* Assigned task *
Return all the lines below exactly. Any picture among them is omitted.

(Dataset items)
***
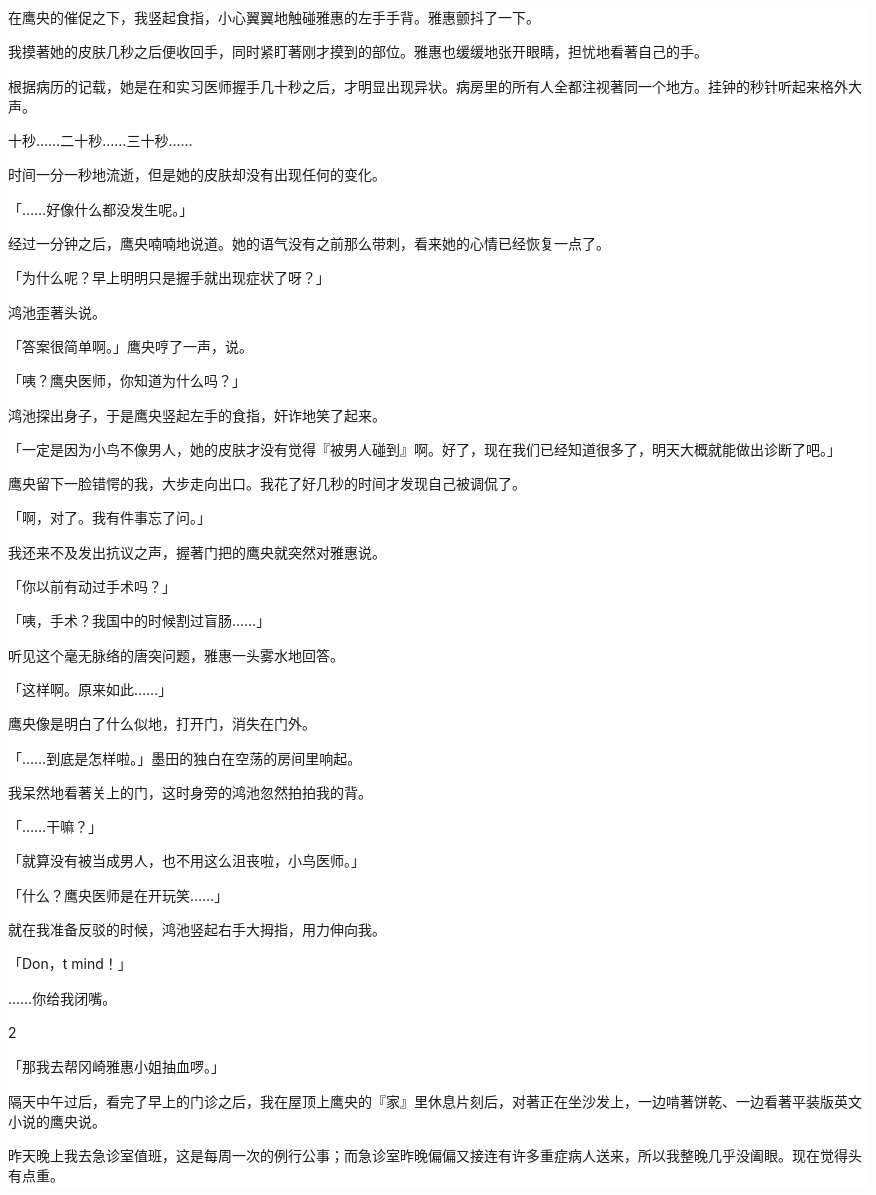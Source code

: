 在鹰央的催促之下，我竖起食指，小心翼翼地触碰雅惠的左手手背。雅惠颤抖了一下。

我摸著她的皮肤几秒之后便收回手，同时紧盯著刚才摸到的部位。雅惠也缓缓地张开眼睛，担忧地看著自己的手。

根据病历的记载，她是在和实习医师握手几十秒之后，才明显出现异状。病房里的所有人全都注视著同一个地方。挂钟的秒针听起来格外大声。

十秒……二十秒……三十秒……

时间一分一秒地流逝，但是她的皮肤却没有出现任何的变化。

「……好像什么都没发生呢。」

经过一分钟之后，鹰央喃喃地说道。她的语气没有之前那么带刺，看来她的心情已经恢复一点了。

「为什么呢？早上明明只是握手就出现症状了呀？」

鸿池歪著头说。

「答案很简单啊。」鹰央哼了一声，说。

「咦？鹰央医师，你知道为什么吗？」

鸿池探出身子，于是鹰央竖起左手的食指，奸诈地笑了起来。

「一定是因为小鸟不像男人，她的皮肤才没有觉得『被男人碰到』啊。好了，现在我们已经知道很多了，明天大概就能做出诊断了吧。」

鹰央留下一脸错愕的我，大步走向出口。我花了好几秒的时间才发现自己被调侃了。

「啊，对了。我有件事忘了问。」

我还来不及发出抗议之声，握著门把的鹰央就突然对雅惠说。

「你以前有动过手术吗？」

「咦，手术？我国中的时候割过盲肠……」

听见这个毫无脉络的唐突问题，雅惠一头雾水地回答。

「这样啊。原来如此……」

鹰央像是明白了什么似地，打开门，消失在门外。

「……到底是怎样啦。」墨田的独白在空荡的房间里响起。

我呆然地看著关上的门，这时身旁的鸿池忽然拍拍我的背。

「……干嘛？」

「就算没有被当成男人，也不用这么沮丧啦，小鸟医师。」

「什么？鹰央医师是在开玩笑……」

就在我准备反驳的时候，鸿池竖起右手大拇指，用力伸向我。

「Don，t mind！」

……你给我闭嘴。

2

「那我去帮冈崎雅惠小姐抽血啰。」

隔天中午过后，看完了早上的门诊之后，我在屋顶上鹰央的『家』里休息片刻后，对著正在坐沙发上，一边啃著饼乾、一边看著平装版英文小说的鹰央说。

昨天晚上我去急诊室值班，这是每周一次的例行公事；而急诊室昨晚偏偏又接连有许多重症病人送来，所以我整晚几乎没阖眼。现在觉得头有点重。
***
* Your response *
Source code

: 在鹰央的催促之下，我竖起食指，小心翼翼地触碰雅惠的左手手背。雅惠颤抖了一下。

我摸著她的皮肤几秒之后便收回手，同时紧盯著刚才摸到的部位。雅惠也缓缓地张开眼睛，担忧地看著自己的手。

根据病历的记载，她是在和实习医师握手几十秒之后，才明显出现异状。病房里的所有人全都注视著同一个地方。挂钟的秒针听起来格外大声。

十秒……二十秒……三十秒……

时间一分一秒地流逝，但是她的皮肤却没有出现任何的变化。

「……好像什么都没发生呢。」

经过一分钟之后，鹰央喃喃地说道。她的语气没有之前那么带刺，看来她的心情已经恢复一点了。

「为什么呢？早上明明只是握手就出现症状了呀？」

鸿池歪著头说。

「答案很简单啊。」鹰央哼了一声，说。

「咦？鹰央医师，你知道为什么吗？」

鸿池探出身子，于是鹰央竖起左手的食指，奸诈地笑了起来。

「一定是因为小鸟不像男人，她的皮肤才没有觉得『被男人碰到』啊。好了，现在我们已经知道很多了，明天大概就能做出诊断了吧。」

鹰央留下一脸错愕的我，大步走向出口。我花了好几秒的时间才发现自己被调侃了。

「啊，对了。我有件事忘了问。」

我还来不及发出抗议之声，握著门把的鹰央就突然对雅惠说。

「你以前有动过手术吗？」

「咦，手术？我国中的时候割过盲肠……」

听见这个毫无脉络的唐突问题，雅惠一头雾水地回答。

「这样啊。原来如此……」

鹰央像是明白了什么似地，打开门，消失在门外。

「……到底是怎样啦。」墨田的独白在空荡的房间里响起。

我呆然地看著关上的门，这时身旁的鸿池忽然拍拍我的背。

「……干嘛？」

「就算没有被当成男人，也不用这么沮丧啦，小鸟医师。」

「什么？鹰央医师是在开玩笑……」

就在我准备反驳的时候，鸿池竖起右手大拇指，用力伸向我。

「Don，t mind！」

……你给我闭嘴。

2

「那我去帮冈崎雅惠小姐抽血啰。」

隔天中午过后，看完了早上的门诊之后，我在屋顶上鹰央的『家』里休息片刻后，对著正在坐沙发上，一边啃著饼乾、一边看著平装版英文小说的鹰央说。

昨天晚上我去急诊室值班，这是每周一次的例行公事；而急诊室昨晚偏偏又接连有许多重症病人送来，所以我整晚几乎没阖眼。现在觉得头有点重。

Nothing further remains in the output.